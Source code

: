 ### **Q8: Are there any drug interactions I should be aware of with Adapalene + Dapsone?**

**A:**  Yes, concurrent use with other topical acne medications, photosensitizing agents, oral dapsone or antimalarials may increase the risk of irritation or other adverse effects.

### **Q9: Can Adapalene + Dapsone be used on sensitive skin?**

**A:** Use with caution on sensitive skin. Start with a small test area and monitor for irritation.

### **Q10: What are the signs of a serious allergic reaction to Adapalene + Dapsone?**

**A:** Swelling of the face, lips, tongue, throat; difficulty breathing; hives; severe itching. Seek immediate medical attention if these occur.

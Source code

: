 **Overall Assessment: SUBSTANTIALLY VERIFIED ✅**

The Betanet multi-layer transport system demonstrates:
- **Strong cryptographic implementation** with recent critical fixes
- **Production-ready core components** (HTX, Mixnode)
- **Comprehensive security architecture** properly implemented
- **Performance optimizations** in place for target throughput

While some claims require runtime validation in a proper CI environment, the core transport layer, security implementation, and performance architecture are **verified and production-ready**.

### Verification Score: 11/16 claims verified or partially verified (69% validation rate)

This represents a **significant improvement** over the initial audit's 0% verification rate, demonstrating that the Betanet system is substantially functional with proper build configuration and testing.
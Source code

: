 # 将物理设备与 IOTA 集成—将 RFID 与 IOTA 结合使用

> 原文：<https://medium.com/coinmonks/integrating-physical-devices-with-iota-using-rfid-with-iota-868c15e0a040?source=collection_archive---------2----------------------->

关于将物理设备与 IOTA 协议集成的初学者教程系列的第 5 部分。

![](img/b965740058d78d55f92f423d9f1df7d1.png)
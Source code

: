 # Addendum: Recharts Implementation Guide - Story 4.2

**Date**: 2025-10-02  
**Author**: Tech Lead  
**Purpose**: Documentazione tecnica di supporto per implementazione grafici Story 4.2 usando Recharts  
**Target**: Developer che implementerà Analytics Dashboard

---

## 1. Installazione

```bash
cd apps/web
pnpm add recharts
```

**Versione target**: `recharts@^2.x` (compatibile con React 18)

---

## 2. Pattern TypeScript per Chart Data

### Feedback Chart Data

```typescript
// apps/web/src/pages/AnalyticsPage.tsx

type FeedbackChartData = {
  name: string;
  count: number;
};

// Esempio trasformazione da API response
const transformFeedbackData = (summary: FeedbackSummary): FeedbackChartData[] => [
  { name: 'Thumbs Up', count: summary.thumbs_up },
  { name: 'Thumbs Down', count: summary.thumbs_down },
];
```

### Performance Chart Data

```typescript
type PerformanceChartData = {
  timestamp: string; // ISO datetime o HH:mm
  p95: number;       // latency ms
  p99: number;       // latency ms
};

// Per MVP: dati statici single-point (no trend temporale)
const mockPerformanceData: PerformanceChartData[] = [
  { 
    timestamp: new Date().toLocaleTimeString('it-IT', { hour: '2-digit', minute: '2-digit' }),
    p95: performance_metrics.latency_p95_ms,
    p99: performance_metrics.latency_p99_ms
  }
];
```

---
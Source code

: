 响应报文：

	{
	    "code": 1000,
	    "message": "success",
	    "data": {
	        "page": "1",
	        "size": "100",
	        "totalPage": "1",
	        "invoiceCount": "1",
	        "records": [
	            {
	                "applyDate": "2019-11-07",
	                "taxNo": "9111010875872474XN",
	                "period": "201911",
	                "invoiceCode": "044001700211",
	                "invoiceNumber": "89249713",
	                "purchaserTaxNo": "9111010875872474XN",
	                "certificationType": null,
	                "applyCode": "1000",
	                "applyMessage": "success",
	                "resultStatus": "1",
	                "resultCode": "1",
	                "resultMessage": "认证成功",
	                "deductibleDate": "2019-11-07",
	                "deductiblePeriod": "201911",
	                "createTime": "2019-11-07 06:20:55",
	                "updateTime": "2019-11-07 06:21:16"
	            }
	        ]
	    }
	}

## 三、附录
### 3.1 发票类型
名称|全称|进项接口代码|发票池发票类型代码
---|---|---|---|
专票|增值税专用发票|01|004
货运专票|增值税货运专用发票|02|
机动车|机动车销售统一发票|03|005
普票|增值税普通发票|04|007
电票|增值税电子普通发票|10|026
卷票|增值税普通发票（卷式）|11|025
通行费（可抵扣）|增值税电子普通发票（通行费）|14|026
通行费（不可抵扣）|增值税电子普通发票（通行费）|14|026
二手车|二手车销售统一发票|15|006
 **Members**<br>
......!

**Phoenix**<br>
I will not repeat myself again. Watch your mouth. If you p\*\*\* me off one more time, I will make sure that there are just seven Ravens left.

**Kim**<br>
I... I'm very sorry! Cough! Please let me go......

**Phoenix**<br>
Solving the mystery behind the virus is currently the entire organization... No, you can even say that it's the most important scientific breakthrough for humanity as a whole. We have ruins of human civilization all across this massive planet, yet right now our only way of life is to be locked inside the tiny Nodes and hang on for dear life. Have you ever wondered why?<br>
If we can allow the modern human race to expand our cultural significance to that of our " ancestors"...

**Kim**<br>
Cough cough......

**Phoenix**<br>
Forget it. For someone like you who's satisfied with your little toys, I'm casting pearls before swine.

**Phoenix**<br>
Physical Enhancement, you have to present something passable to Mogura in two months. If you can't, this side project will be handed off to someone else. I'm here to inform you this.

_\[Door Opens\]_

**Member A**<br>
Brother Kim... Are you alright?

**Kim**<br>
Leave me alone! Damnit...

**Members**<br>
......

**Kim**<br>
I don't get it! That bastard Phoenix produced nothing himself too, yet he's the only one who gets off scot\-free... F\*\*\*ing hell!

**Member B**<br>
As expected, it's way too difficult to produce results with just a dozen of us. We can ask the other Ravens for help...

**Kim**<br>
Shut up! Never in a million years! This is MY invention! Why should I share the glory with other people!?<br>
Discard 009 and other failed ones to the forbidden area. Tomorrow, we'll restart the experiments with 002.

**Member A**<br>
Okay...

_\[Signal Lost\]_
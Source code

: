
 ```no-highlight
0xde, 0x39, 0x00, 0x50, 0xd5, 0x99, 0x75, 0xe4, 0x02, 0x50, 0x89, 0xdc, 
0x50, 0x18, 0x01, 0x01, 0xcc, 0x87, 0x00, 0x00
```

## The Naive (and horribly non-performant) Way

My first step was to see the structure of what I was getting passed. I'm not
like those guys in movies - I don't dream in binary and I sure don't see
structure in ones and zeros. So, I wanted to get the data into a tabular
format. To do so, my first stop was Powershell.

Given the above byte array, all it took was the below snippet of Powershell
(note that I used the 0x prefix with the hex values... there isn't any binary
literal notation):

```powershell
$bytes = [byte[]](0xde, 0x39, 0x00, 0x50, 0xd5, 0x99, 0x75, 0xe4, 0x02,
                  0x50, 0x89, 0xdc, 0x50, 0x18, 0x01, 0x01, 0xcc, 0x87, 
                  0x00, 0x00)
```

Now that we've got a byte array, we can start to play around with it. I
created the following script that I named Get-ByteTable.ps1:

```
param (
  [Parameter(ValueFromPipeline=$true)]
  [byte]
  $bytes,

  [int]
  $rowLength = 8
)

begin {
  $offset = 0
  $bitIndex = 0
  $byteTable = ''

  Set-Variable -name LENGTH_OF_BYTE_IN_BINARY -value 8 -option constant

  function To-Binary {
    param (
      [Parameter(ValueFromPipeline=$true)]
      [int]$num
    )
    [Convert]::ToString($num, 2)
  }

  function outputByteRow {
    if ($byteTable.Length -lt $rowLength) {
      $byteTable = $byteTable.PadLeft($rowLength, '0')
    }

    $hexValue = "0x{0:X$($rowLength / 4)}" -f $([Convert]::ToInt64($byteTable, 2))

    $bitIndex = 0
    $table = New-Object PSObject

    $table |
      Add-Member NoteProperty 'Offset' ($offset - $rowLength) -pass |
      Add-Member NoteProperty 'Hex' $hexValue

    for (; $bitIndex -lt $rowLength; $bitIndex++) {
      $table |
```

- - - -

## ACTIVITY
Copy out, from the listing above, every line that contains the word "增值税电子普通发票".

## RESULT FOR THIS EXERCISE
电票|增值税电子普通发票|10|026
通行费（可抵扣）|增值税电子普通发票（通行费）|14|026
通行费（不可抵扣）|增值税电子普通发票（通行费）|14|026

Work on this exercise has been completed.